Bank Permata telah memenangkan sejumlah penghargaan prestisius, seperti International Excellence in Retail Financial Services Awards dan Best Mobile Phone Banking Award in Asia Pacific, disamping menjadi juara untuk Syariah Service Excellence dan peringkat empat dalam Conventional Service Excellence yang penilaiannya dilakukan oleh MRI. Apakah katalis yang memungkinkan Bank Permata mencetak segudang prestasi tersebut?
“Visi kami berawal dari satu ide sederhana, yaitu bagaimana membuat salah satu stakeholder kami, yakni nasabah, bersikap seperti fans (bonek dalam arti positif) terhadap klub kebanggaannya,” papar Bernard Lokasasmita, Head of Service and Operational Excellence di Bank Permata dalam sebuah wawancara eksklusif dengan Shift. “Kami juga ingin karyawan bangga menjadi bagian dari Bank Permata. Kami juga ingin ketika orang berpikir mengenai finansial, maka yang mereka ingat adalah Bank Permata sebagai solusi finansial bagi mereka.”
Jalan Menuju Operational Excellence dan Pentingnya Transformasi Budaya
Menurut Gregory Utama, CEO Premysis Consulting, visi Bank Permata ini hanya bisa dicapai jika bank tersebut merumuskan strategi yang tepat, dan pelaksanaannya harus konsisten dan terpadu. Strategi yang dijalankan harus menyentuh tiga sisi, yaitu Performa (mempertahankan performa baik yang berhasil dijalankan), Perbaikan (melakukan perbaikan yang berkesinambungan, alias continuous improvement), dan Inovasi (kemampuan melakukan inovasi dan menanamkan investasi yang tepat). Strategi tersebut akan dapat diwujudkan dengan dukungan penuh dari seluruh sendi organisasi, mulai dari akar rumput hingga jajaran manajemen atas. Strategi juga harus tercermin dalam keselarasan antar superstruktur (visi, strategi, nilai) dan infrastruktur (proses, sistem dan struktur).

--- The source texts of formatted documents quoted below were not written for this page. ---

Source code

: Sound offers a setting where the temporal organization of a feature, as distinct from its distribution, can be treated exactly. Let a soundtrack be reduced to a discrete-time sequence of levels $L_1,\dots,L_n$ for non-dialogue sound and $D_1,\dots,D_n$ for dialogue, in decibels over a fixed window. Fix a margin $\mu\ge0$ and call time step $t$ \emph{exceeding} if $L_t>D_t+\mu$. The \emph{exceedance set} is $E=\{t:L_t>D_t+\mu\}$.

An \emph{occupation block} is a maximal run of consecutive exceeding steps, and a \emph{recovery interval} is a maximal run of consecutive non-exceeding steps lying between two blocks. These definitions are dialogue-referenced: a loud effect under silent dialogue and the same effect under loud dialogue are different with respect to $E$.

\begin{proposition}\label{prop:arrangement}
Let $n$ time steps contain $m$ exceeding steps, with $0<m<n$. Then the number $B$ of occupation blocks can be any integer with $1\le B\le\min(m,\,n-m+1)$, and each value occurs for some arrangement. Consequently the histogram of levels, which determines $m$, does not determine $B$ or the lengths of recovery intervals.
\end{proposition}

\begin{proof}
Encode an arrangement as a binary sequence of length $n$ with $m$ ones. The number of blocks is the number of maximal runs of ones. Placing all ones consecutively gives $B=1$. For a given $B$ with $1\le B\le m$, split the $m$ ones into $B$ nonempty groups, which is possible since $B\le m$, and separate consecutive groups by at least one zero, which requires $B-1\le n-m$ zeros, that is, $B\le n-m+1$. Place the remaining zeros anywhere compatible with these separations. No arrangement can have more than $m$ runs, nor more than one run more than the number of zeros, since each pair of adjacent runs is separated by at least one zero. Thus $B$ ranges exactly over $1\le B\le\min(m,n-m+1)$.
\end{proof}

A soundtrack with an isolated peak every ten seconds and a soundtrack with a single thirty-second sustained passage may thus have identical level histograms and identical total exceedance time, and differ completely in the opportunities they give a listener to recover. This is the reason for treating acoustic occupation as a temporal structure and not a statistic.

Menanggapi hal tersebut, Bernard memastikan bahwa Bank Permata telah memiliki sistem manajemen untuk mengatur perencanaan, pelaksanaan dan peninjauan dari keputusan strategis perusahaan. Menurutnya, penyususnan dan pelaksanaan strategi yang terstruktur dan sistematis adalah kunci keberhasilan untuk mencapai visi di masa depan. Sistem manajemen Bank Permata ini berlaku untuk seluruh organisasi, dimana manajemen atas menentukan arah dan strategi perusahaan dan semua level organisasi menerjemahkannya menjadi tindakan perbaikan yang berkesinambungan. “Bagi kami, metode Operational Excellence adalah enabler, yaitu budaya yang harus dimiliki karyawan untuk kepentingan pelanggan,” kata Bernard.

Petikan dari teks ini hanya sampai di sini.